* [Task statement]: Exactly as they appear below, repeat the lines from the one with "- Object interaction" through the one with "## Completed", and no others.

* [Collected data]:
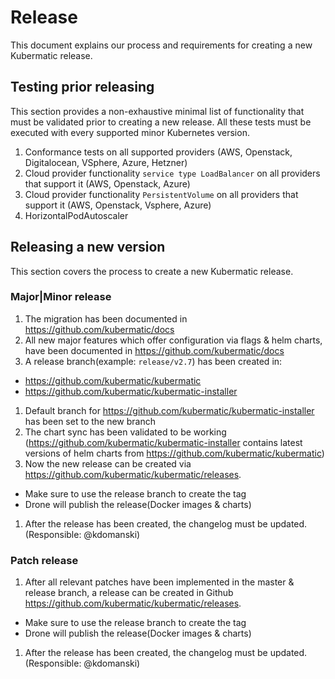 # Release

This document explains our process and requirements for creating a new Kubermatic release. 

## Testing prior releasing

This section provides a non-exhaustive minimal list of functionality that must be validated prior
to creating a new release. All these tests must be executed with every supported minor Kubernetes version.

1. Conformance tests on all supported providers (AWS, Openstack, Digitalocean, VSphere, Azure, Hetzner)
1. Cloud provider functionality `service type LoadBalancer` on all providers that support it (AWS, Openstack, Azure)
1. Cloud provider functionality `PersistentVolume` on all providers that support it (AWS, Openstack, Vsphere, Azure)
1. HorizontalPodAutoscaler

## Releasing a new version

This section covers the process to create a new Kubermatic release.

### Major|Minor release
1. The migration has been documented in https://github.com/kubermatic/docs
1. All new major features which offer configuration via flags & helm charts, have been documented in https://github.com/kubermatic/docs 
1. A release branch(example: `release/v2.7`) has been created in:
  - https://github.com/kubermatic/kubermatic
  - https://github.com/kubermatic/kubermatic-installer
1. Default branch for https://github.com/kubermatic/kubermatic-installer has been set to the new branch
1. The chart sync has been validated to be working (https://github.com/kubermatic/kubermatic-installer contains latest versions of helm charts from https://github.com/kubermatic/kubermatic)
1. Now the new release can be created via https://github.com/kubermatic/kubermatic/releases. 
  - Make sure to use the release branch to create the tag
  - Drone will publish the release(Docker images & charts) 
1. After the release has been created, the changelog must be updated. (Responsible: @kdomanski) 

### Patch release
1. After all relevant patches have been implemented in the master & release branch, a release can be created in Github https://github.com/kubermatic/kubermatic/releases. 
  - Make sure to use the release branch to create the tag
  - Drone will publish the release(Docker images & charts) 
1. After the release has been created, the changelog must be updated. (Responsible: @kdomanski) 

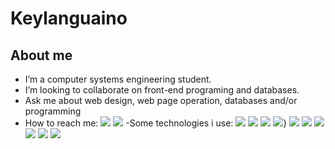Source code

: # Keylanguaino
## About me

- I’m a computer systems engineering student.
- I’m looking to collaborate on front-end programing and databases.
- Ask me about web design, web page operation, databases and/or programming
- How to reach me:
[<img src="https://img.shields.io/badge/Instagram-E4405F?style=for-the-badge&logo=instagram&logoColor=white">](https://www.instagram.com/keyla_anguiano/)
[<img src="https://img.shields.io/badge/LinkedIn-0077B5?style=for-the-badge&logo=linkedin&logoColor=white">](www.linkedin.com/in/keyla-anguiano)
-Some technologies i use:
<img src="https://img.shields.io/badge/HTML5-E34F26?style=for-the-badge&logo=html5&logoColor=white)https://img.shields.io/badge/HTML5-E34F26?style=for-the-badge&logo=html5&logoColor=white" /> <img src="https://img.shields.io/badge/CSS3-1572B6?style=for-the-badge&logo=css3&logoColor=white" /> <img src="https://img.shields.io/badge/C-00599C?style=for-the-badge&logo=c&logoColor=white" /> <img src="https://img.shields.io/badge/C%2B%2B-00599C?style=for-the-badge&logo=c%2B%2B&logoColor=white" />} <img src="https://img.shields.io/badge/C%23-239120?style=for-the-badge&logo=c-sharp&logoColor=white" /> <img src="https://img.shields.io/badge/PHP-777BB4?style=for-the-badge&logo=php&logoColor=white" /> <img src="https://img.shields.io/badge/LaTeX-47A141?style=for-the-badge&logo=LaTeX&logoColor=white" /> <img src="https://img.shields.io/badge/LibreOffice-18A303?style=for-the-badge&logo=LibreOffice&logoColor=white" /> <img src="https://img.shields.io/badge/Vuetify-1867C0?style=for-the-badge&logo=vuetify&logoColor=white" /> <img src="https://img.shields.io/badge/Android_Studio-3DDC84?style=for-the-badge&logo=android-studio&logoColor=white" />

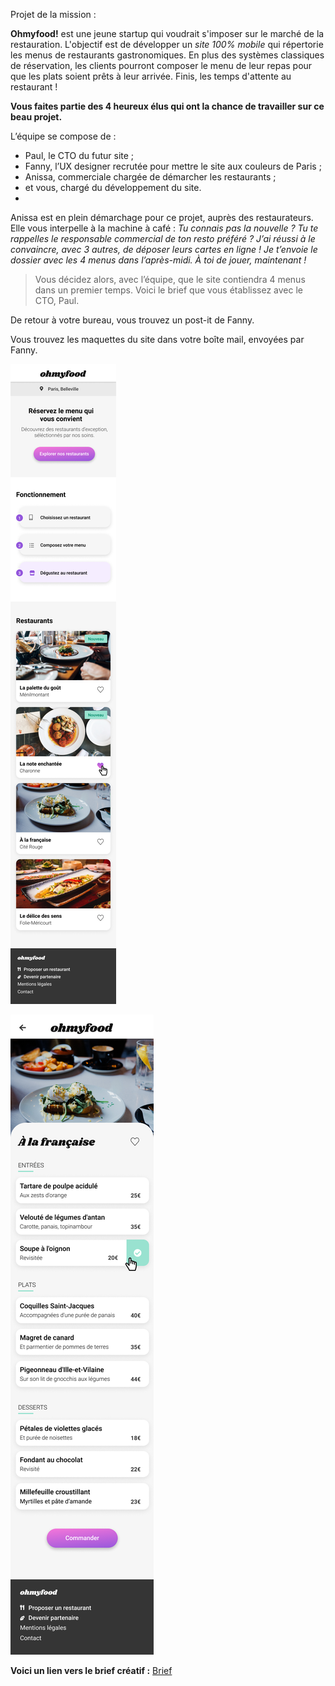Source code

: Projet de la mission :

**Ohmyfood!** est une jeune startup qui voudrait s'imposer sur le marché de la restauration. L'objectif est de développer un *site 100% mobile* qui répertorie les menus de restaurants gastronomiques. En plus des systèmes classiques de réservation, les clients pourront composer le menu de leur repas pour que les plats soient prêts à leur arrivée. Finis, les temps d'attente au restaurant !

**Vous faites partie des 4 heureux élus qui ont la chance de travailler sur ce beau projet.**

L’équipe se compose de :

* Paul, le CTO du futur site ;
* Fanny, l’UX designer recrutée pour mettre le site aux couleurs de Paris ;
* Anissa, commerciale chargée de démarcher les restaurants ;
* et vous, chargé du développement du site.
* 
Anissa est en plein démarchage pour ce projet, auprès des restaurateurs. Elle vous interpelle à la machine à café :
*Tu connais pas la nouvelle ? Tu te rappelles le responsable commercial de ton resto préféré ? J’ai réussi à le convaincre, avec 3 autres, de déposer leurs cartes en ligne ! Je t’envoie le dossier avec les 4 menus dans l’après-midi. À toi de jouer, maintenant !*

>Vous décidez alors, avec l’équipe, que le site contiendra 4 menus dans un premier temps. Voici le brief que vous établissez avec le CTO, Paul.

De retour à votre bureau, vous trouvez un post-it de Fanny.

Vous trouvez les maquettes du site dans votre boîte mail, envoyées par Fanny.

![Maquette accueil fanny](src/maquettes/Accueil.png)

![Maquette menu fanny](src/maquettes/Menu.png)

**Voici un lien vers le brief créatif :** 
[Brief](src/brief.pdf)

--

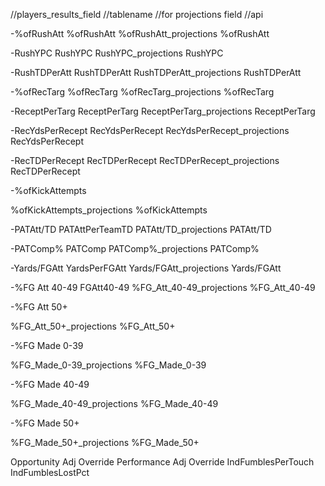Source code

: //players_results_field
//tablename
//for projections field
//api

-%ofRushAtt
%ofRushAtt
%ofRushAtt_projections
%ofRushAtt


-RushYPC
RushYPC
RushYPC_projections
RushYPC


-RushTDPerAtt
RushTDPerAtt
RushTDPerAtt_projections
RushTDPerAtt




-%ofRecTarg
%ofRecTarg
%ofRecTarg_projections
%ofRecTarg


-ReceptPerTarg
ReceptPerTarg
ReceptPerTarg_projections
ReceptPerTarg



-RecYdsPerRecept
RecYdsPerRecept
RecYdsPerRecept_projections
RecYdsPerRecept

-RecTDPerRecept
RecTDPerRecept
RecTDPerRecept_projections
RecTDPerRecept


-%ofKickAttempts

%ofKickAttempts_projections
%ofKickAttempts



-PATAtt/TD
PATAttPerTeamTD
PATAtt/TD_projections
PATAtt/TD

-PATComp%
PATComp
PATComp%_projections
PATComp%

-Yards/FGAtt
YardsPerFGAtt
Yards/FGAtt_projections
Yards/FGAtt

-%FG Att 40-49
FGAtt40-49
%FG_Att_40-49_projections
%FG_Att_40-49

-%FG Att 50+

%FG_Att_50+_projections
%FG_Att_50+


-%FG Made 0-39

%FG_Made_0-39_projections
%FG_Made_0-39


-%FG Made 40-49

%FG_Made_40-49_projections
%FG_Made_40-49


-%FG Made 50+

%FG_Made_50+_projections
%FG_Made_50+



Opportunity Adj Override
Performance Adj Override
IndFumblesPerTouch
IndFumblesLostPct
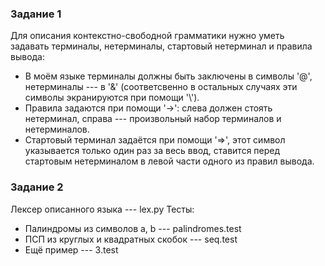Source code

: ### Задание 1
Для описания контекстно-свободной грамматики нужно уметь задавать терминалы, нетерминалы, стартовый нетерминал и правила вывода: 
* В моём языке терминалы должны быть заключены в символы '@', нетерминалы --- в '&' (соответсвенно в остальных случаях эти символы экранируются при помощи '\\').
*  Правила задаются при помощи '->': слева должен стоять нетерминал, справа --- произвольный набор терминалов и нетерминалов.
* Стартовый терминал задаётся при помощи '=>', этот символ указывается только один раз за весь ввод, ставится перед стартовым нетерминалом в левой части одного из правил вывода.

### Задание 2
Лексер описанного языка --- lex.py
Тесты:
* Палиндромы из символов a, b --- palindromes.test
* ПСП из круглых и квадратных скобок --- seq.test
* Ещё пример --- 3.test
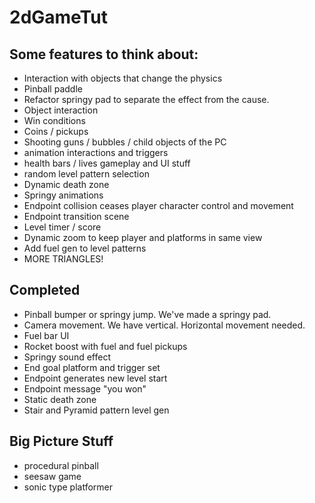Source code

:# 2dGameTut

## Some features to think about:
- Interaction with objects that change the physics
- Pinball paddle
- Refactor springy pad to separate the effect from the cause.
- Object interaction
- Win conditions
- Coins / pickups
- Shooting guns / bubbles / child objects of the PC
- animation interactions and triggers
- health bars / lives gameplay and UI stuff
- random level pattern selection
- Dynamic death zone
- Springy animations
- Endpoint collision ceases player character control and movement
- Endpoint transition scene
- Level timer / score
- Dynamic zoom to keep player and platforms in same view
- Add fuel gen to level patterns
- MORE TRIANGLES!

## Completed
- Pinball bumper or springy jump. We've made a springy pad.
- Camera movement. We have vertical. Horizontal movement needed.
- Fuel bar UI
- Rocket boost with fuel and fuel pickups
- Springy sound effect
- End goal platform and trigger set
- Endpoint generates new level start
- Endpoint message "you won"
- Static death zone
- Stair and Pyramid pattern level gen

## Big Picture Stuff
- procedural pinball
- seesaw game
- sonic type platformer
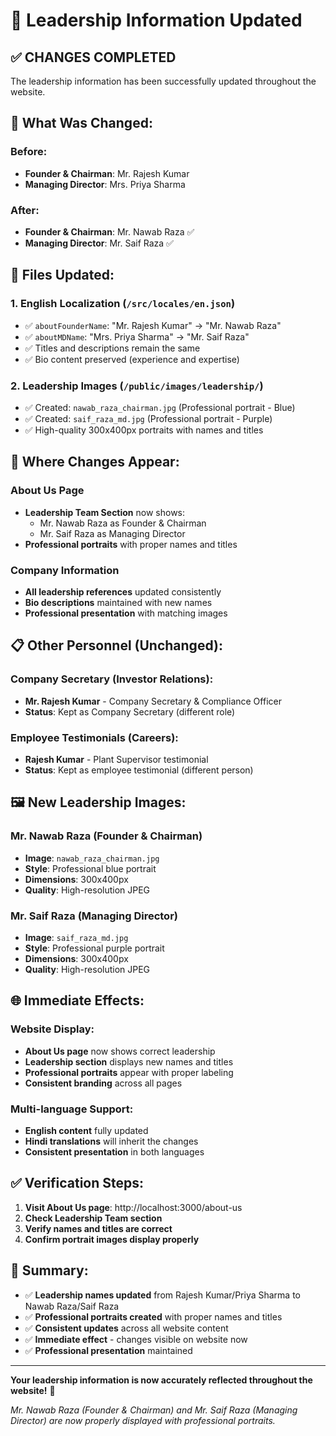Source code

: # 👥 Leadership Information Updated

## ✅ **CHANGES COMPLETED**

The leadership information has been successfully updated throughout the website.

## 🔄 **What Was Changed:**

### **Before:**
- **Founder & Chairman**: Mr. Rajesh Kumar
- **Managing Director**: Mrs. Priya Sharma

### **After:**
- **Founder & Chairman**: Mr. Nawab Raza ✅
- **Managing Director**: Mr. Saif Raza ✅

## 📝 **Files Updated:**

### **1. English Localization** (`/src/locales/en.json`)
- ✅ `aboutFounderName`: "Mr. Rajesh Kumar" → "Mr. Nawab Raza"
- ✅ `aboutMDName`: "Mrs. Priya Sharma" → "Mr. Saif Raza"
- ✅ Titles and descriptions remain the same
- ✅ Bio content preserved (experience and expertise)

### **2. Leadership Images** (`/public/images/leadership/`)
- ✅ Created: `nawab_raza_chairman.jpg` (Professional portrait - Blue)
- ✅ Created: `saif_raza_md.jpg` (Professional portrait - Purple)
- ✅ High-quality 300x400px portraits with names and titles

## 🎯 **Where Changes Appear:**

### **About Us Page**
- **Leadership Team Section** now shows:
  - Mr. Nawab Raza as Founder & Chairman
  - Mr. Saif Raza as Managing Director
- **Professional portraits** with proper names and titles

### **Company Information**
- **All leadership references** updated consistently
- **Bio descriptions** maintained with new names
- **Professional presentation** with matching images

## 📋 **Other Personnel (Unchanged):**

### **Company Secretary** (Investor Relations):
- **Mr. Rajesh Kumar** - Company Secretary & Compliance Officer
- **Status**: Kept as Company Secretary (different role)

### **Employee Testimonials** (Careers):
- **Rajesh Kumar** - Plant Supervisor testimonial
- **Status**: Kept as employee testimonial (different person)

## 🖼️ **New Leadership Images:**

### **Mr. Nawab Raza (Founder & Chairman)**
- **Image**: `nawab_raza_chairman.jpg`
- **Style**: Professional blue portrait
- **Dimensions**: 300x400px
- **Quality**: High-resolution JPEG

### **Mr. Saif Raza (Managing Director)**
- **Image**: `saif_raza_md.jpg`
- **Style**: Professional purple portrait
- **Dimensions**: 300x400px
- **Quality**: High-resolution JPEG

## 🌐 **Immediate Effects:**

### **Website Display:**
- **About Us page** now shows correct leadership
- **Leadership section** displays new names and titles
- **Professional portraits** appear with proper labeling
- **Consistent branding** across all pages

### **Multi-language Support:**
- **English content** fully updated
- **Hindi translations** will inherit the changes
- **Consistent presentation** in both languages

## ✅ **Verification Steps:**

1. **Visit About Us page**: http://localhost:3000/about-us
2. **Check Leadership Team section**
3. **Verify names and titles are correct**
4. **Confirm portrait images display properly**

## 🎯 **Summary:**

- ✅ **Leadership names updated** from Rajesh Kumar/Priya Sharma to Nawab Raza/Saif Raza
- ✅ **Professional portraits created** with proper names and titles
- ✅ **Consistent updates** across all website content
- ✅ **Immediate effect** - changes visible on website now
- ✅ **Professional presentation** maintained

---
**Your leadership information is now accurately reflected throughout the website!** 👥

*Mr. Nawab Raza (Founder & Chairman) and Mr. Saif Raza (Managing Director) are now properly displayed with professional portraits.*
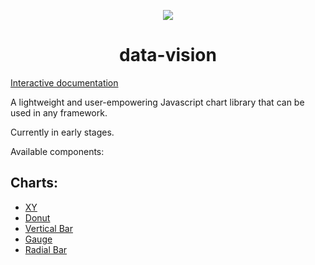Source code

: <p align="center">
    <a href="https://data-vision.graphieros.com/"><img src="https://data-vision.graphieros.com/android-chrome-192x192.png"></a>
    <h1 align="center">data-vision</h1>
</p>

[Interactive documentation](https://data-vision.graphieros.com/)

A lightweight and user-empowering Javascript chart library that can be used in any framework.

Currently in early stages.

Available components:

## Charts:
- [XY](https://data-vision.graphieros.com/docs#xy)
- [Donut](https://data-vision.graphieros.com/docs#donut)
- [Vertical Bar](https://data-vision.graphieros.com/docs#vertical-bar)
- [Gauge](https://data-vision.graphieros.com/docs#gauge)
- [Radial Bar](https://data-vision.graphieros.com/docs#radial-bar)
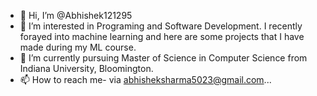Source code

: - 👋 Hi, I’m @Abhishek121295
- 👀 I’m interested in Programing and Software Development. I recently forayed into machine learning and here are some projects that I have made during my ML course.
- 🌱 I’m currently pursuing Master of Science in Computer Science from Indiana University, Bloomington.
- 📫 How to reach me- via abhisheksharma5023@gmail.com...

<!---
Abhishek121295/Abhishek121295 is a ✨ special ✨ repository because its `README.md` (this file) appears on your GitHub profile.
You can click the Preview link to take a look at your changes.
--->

---

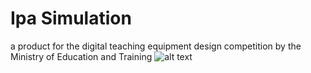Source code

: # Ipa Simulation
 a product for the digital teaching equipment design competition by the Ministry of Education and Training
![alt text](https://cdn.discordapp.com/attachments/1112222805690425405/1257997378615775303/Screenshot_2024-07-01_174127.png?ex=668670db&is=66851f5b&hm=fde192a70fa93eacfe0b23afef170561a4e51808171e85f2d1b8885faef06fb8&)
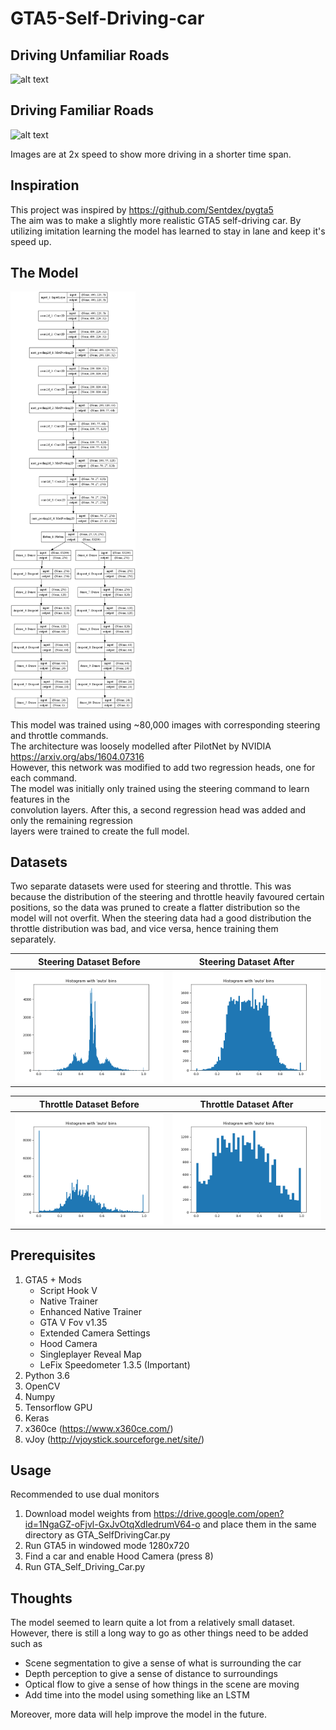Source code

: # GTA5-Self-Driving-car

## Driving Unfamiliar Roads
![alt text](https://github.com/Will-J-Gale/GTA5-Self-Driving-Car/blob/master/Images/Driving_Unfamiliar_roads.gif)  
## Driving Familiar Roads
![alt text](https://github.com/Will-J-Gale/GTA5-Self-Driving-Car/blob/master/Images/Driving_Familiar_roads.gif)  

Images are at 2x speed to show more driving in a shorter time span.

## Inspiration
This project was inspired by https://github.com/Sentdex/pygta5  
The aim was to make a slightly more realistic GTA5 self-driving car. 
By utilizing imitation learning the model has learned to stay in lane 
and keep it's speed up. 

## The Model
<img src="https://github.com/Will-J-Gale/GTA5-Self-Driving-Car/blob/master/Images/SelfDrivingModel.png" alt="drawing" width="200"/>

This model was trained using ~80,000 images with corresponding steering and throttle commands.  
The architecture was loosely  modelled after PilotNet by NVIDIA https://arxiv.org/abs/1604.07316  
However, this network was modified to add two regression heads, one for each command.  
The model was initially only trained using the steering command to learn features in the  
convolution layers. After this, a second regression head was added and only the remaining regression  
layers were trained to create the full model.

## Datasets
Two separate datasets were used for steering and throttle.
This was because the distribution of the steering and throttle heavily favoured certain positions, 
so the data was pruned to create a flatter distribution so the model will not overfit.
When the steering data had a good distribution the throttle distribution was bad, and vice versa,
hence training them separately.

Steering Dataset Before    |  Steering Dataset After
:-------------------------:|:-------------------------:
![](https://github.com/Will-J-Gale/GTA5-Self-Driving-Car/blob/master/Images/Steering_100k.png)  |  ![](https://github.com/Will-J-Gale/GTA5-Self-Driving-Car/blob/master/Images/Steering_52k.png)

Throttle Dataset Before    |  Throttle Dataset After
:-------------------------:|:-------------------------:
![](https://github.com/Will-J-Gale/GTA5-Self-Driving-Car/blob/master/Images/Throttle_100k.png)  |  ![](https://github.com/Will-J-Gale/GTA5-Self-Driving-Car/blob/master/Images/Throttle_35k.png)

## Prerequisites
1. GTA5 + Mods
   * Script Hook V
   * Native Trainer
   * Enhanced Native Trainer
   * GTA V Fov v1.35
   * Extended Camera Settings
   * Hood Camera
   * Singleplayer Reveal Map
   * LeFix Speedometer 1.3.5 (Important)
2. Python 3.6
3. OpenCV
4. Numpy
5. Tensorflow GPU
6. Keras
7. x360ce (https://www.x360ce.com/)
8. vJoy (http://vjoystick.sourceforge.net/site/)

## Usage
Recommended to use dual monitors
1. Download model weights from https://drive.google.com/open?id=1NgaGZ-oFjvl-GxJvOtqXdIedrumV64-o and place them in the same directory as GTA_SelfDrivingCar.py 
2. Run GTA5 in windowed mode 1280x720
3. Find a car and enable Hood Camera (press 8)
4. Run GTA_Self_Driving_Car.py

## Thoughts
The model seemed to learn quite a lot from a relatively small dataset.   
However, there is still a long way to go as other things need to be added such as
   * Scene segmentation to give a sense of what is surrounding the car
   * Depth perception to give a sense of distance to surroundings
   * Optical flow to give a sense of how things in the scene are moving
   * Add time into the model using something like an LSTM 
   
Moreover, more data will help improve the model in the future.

* [Solution to this task]:
- Object interaction
- Win conditions
- Coins / pickups
- Shooting guns / bubbles / child objects of the PC
- animation interactions and triggers
- health bars / lives gameplay and UI stuff
- random level pattern selection
- Dynamic death zone
- Springy animations
- Endpoint collision ceases player character control and movement
- Endpoint transition scene
- Level timer / score
- Dynamic zoom to keep player and platforms in same view
- Add fuel gen to level patterns
- MORE TRIANGLES!

## Completed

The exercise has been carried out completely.